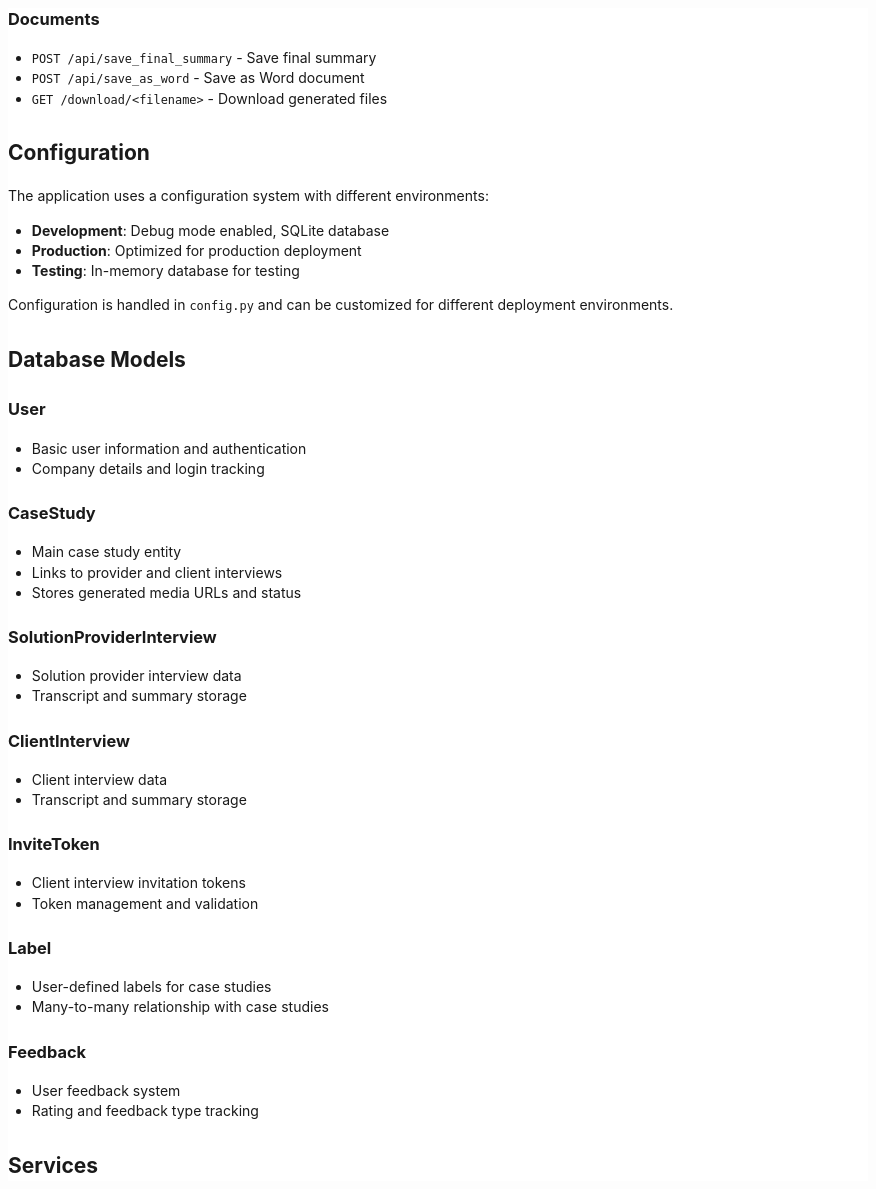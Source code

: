 ### Documents
- `POST /api/save_final_summary` - Save final summary
- `POST /api/save_as_word` - Save as Word document
- `GET /download/<filename>` - Download generated files

## Configuration

The application uses a configuration system with different environments:

- **Development**: Debug mode enabled, SQLite database
- **Production**: Optimized for production deployment
- **Testing**: In-memory database for testing

Configuration is handled in `config.py` and can be customized for different deployment environments.

## Database Models

### User
- Basic user information and authentication
- Company details and login tracking

### CaseStudy
- Main case study entity
- Links to provider and client interviews
- Stores generated media URLs and status

### SolutionProviderInterview
- Solution provider interview data
- Transcript and summary storage

### ClientInterview
- Client interview data
- Transcript and summary storage

### InviteToken
- Client interview invitation tokens
- Token management and validation

### Label
- User-defined labels for case studies
- Many-to-many relationship with case studies

### Feedback
- User feedback system
- Rating and feedback type tracking

## Services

========================================

WHAT NEEDS TO BE DONE | What lines in the material above contain the word "different"? Copy them out.

EXERCISE RESULT |
The application uses a configuration system with different environments:
Configuration is handled in `config.py` and can be customized for different deployment environments.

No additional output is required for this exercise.